Source material:
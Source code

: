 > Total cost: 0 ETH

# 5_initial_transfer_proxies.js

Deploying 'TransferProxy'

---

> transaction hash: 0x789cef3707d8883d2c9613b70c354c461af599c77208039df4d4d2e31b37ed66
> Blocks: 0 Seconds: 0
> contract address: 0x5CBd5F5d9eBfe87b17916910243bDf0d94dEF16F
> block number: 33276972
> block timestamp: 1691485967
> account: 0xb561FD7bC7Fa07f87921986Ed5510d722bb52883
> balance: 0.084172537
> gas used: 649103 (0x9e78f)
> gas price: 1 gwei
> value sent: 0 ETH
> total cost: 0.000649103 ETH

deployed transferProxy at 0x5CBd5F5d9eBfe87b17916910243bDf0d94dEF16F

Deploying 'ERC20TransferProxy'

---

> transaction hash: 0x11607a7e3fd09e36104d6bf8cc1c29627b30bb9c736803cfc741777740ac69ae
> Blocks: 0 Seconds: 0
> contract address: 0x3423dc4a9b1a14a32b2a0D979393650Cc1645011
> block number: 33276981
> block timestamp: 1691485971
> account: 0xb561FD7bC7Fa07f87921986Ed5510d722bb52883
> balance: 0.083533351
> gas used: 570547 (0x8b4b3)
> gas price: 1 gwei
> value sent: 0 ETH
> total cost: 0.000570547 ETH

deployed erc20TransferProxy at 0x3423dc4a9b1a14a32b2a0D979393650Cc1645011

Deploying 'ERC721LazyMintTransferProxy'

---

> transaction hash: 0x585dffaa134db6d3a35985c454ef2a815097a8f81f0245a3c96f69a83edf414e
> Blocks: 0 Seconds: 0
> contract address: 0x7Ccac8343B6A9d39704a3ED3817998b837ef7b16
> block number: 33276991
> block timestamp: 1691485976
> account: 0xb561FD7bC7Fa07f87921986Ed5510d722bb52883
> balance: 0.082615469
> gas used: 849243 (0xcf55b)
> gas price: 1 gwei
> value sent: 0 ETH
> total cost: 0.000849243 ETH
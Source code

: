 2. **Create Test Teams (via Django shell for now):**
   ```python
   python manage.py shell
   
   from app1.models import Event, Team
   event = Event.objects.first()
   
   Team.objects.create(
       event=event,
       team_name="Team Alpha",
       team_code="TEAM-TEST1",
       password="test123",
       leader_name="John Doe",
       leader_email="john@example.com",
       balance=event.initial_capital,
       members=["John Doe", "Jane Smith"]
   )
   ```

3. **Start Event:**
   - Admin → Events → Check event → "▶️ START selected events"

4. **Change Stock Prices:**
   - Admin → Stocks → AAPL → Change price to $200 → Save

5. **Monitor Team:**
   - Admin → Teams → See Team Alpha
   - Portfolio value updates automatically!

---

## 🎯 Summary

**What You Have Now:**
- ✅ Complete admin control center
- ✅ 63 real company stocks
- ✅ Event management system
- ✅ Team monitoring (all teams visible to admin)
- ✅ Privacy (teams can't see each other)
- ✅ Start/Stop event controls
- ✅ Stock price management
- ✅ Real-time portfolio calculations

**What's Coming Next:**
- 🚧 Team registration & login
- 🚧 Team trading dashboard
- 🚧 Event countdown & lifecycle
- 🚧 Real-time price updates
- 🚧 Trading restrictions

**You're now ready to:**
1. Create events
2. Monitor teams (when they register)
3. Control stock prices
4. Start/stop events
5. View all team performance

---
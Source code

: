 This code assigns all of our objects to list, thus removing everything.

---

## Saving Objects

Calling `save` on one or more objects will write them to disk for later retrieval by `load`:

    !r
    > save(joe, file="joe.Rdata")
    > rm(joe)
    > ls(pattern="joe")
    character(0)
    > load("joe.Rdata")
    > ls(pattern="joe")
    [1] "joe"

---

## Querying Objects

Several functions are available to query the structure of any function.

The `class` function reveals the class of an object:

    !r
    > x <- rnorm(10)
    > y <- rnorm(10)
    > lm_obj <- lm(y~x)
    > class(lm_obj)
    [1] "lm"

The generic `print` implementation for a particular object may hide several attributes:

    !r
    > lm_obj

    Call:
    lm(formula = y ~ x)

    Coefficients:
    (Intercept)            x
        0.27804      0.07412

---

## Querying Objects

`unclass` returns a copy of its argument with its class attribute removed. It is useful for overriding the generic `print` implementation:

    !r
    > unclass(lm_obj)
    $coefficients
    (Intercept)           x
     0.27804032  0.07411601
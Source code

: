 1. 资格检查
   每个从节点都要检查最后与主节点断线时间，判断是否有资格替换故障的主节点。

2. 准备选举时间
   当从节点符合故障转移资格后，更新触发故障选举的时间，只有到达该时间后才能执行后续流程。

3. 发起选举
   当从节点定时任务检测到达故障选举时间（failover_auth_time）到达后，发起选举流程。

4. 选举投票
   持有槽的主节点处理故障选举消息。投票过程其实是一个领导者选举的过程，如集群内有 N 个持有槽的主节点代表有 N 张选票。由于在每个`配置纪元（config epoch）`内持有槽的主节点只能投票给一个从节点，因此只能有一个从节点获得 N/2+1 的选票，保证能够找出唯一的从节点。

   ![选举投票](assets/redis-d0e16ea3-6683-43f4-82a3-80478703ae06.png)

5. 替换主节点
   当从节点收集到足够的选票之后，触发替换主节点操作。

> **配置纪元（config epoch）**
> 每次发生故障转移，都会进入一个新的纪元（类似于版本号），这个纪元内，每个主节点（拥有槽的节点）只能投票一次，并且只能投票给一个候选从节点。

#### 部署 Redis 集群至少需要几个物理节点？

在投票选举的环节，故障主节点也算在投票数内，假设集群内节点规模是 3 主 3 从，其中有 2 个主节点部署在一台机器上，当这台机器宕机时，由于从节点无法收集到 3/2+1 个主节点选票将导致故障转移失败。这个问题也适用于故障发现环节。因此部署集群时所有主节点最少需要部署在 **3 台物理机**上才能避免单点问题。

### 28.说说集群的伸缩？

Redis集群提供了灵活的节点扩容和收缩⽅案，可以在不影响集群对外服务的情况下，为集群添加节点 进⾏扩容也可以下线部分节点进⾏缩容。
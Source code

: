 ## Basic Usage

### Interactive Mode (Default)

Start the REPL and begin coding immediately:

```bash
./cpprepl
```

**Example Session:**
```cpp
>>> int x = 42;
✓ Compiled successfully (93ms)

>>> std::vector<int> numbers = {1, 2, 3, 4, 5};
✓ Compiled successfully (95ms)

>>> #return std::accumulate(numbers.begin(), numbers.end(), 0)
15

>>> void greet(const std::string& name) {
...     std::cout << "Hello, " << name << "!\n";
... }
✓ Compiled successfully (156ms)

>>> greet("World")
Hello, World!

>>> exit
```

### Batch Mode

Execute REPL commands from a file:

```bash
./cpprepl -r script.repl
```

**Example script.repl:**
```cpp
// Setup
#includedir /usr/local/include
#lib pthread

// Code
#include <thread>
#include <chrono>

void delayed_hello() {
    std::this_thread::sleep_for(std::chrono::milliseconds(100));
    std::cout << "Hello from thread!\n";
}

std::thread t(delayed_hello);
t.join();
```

What the task requires: Out of the records above, pull each line containing the word "Alpha".

The answer:
       team_name="Team Alpha",
   - Admin → Teams → See Team Alpha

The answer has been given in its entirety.